I have registered as a developer on facebook and have my authentication token saved. Data is read from Black Box’s public page and saved for local use here:

# me <- getUsers('me', token=fb_oauth)
if (!file.exists("~/Dropbox/stats/blackbox/bbf_fb.csv")) {
    load("~/Dropbox/stats/facebook/fb_oauth")
    print("getting blackbox page")
    page <- getPage("blackboxfitness", fb_oauth, n = 5000)
    write.csv(page, "~/Dropbox/stats/blackbox/bbf_fb.csv")
}
page <- read.csv("~/Dropbox/stats/blackbox/bbf_fb.csv")

And now we copy Pablo’s code to do some simple plotting of page popularity over time:

## convert Facebook date format to R date format
format.facebook.date <- function(datestring) {
    date <- as.POSIXct(datestring, format = "%Y-%m-%dT%H:%M:%S+0000", tz = "MST")
}
## aggregate metric counts over month
aggregate.metric <- function(metric) {
    m <- aggregate(page[[paste0(metric, "_count")]], list(month = page$month), 
        mean)
    m$month <- as.Date(paste0(m$month, "-15"))
    m$metric <- metric
    return(m)
}
# create data frame with average metric counts per month
page$datetime <- format.facebook.date(page$created_time)
page$month <- format(page$datetime, "%Y-%m")
df.list <- lapply(c("likes", "comments", "shares"), aggregate.metric)
df <- do.call(rbind, df.list)
library(ggplot2)
p <- ggplot(df, aes(x = month, y = x, group = metric))
p <- p + geom_line(aes(color = metric), size = 2)
# p <- p + scale_color_manual(values = wes.palette(3, 'Zissou'))
p <- p + scale_x_date(breaks = "years", labels = date_format("%Y-%m"))
p <- p + theme(axis.title.x = element_blank()) + labs(y = "average # of actions per post", 
    title = "average number of likes per post for Black Box Fitness Facebook \n, binned per month")
print(p)

Is that interesting?
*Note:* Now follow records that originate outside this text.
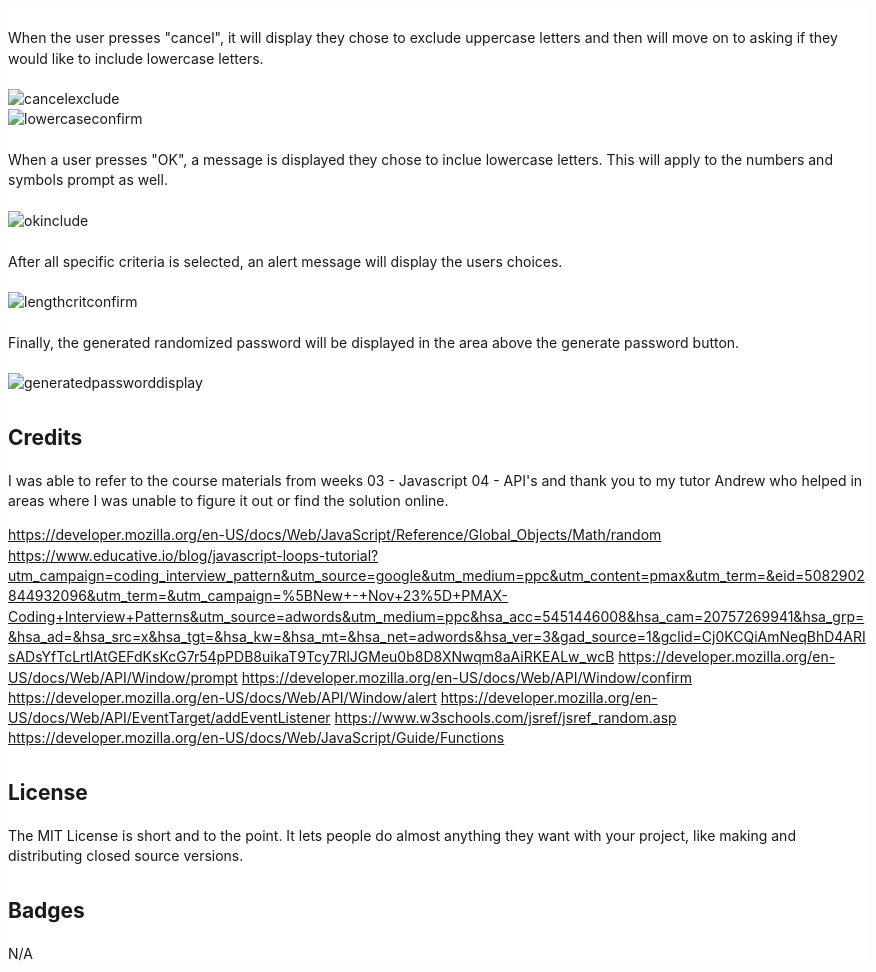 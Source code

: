 <br>
When the user presses "cancel", it will display they chose to exclude uppercase letters and then will move on to asking if they would like to include lowercase letters.<br>
<br>
<img width="1273" alt="cancelexclude" src="https://github.com/samamiraa/03-Password-Generator/assets/146762114/2d0cb386-9db9-449c-9d91-3fb7d21a435d"><br>
<img width="1274" alt="lowercaseconfirm" src="https://github.com/samamiraa/03-Password-Generator/assets/146762114/2809626b-6fa9-4381-96bc-5712b21e03f0"><br>
<br>
When a user presses "OK", a message is displayed they chose to inclue lowercase letters. This will apply to the numbers and symbols prompt as well.<br>
<br>
<img width="1272" alt="okinclude" src="https://github.com/samamiraa/03-Password-Generator/assets/146762114/22656cef-e1ce-434f-859d-809de613fb5b"><br>
<br>
After all specific criteria is selected, an alert message will display the users choices.<br>
<br>
<img width="1270" alt="lengthcritconfirm" src="https://github.com/samamiraa/03-Password-Generator/assets/146762114/7a772d22-66b7-4b6f-a083-d84dc3457cf4"><br>
<br>
Finally, the generated randomized password will be displayed in the area above the generate password button.<br>
<br>
<img width="1270" alt="generatedpassworddisplay" src="https://github.com/samamiraa/03-Password-Generator/assets/146762114/ba796f51-d91f-471b-8932-91e47abaca8e"><br>

## Credits

I was able to refer to the course materials from weeks 03 - Javascript 04 - API's and thank you to my tutor Andrew who helped in areas where I was unable to figure it out or find the solution online.

https://developer.mozilla.org/en-US/docs/Web/JavaScript/Reference/Global_Objects/Math/random
https://www.educative.io/blog/javascript-loops-tutorial?utm_campaign=coding_interview_pattern&utm_source=google&utm_medium=ppc&utm_content=pmax&utm_term=&eid=5082902844932096&utm_term=&utm_campaign=%5BNew+-+Nov+23%5D+PMAX-Coding+Interview+Patterns&utm_source=adwords&utm_medium=ppc&hsa_acc=5451446008&hsa_cam=20757269941&hsa_grp=&hsa_ad=&hsa_src=x&hsa_tgt=&hsa_kw=&hsa_mt=&hsa_net=adwords&hsa_ver=3&gad_source=1&gclid=Cj0KCQiAmNeqBhD4ARIsADsYfTcLrtlAtGEFdKsKcG7r54pPDB8uikaT9Tcy7RlJGMeu0b8D8XNwqm8aAiRKEALw_wcB
https://developer.mozilla.org/en-US/docs/Web/API/Window/prompt
https://developer.mozilla.org/en-US/docs/Web/API/Window/confirm
https://developer.mozilla.org/en-US/docs/Web/API/Window/alert
https://developer.mozilla.org/en-US/docs/Web/API/EventTarget/addEventListener
https://www.w3schools.com/jsref/jsref_random.asp
https://developer.mozilla.org/en-US/docs/Web/JavaScript/Guide/Functions

## License

The MIT License is short and to the point. It lets people do almost anything they want with your project, like making and distributing closed source versions.

## Badges

N/A
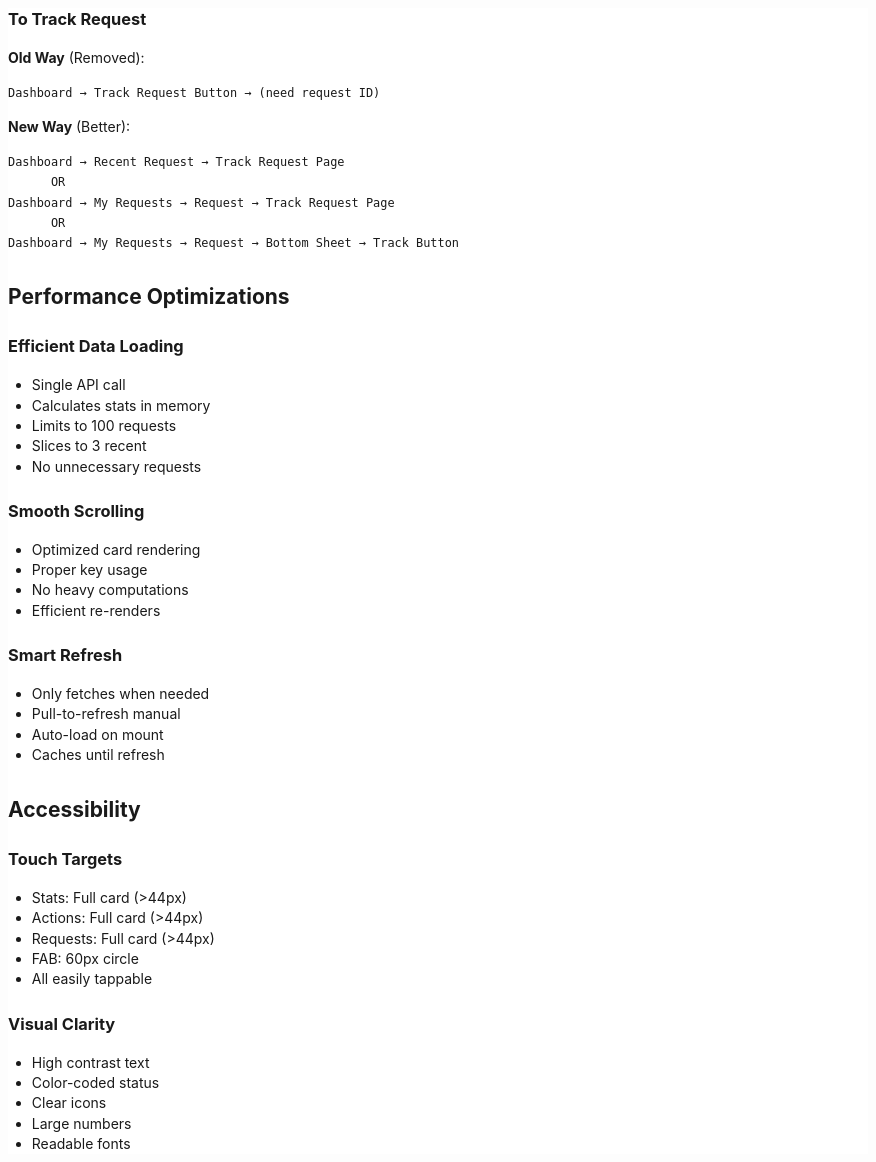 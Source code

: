 ### To Track Request
**Old Way** (Removed):
```
Dashboard → Track Request Button → (need request ID)
```

**New Way** (Better):
```
Dashboard → Recent Request → Track Request Page
      OR
Dashboard → My Requests → Request → Track Request Page
      OR
Dashboard → My Requests → Request → Bottom Sheet → Track Button
```

## Performance Optimizations

### Efficient Data Loading
- Single API call
- Calculates stats in memory
- Limits to 100 requests
- Slices to 3 recent
- No unnecessary requests

### Smooth Scrolling
- Optimized card rendering
- Proper key usage
- No heavy computations
- Efficient re-renders

### Smart Refresh
- Only fetches when needed
- Pull-to-refresh manual
- Auto-load on mount
- Caches until refresh

## Accessibility

### Touch Targets
- Stats: Full card (>44px)
- Actions: Full card (>44px)
- Requests: Full card (>44px)
- FAB: 60px circle
- All easily tappable

### Visual Clarity
- High contrast text
- Color-coded status
- Clear icons
- Large numbers
- Readable fonts
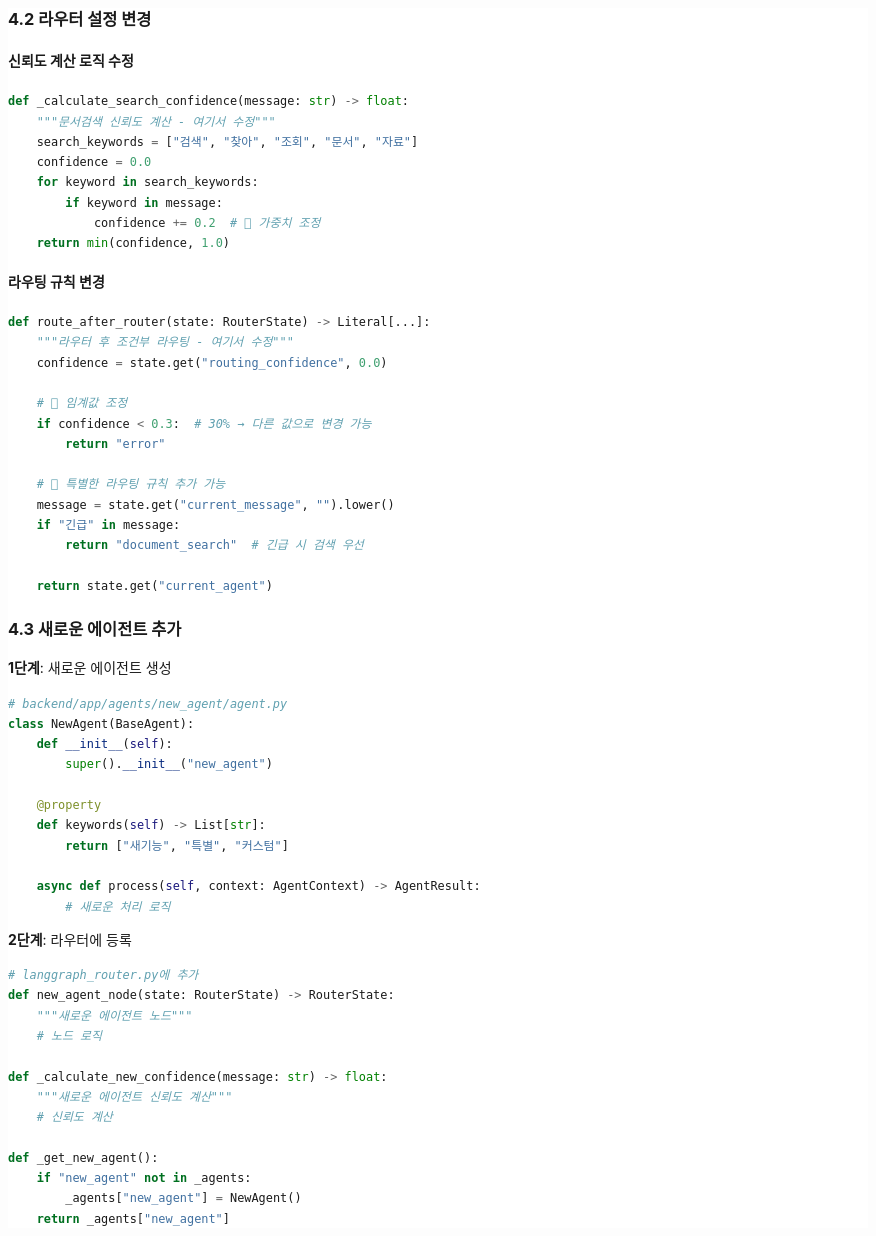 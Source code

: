 ### **4.2 라우터 설정 변경**

#### **신뢰도 계산 로직 수정**
```python
def _calculate_search_confidence(message: str) -> float:
    """문서검색 신뢰도 계산 - 여기서 수정"""
    search_keywords = ["검색", "찾아", "조회", "문서", "자료"]
    confidence = 0.0
    for keyword in search_keywords:
        if keyword in message:
            confidence += 0.2  # 🎯 가중치 조정
    return min(confidence, 1.0)
```

#### **라우팅 규칙 변경**
```python
def route_after_router(state: RouterState) -> Literal[...]:
    """라우터 후 조건부 라우팅 - 여기서 수정"""
    confidence = state.get("routing_confidence", 0.0)
    
    # 🎯 임계값 조정
    if confidence < 0.3:  # 30% → 다른 값으로 변경 가능
        return "error"
    
    # 🎯 특별한 라우팅 규칙 추가 가능
    message = state.get("current_message", "").lower()
    if "긴급" in message:
        return "document_search"  # 긴급 시 검색 우선
    
    return state.get("current_agent")
```

### **4.3 새로운 에이전트 추가**

**1단계**: 새로운 에이전트 생성
```python
# backend/app/agents/new_agent/agent.py
class NewAgent(BaseAgent):
    def __init__(self):
        super().__init__("new_agent")
    
    @property
    def keywords(self) -> List[str]:
        return ["새기능", "특별", "커스텀"]
    
    async def process(self, context: AgentContext) -> AgentResult:
        # 새로운 처리 로직
```

**2단계**: 라우터에 등록
```python
# langgraph_router.py에 추가
def new_agent_node(state: RouterState) -> RouterState:
    """새로운 에이전트 노드"""
    # 노드 로직

def _calculate_new_confidence(message: str) -> float:
    """새로운 에이전트 신뢰도 계산"""
    # 신뢰도 계산

def _get_new_agent():
    if "new_agent" not in _agents:
        _agents["new_agent"] = NewAgent()
    return _agents["new_agent"]

```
Probably not, as any analysis would probably have to take some other lurking things into account - the number of people who “like” black box on facebook, number of posts they make perday, etc. Perhaps i’ll look at some of these things later.

Next - comparing a bunch of crossfit boxes…

What could be more interesting is looking at how each box in Albuquerque leverages their social networks.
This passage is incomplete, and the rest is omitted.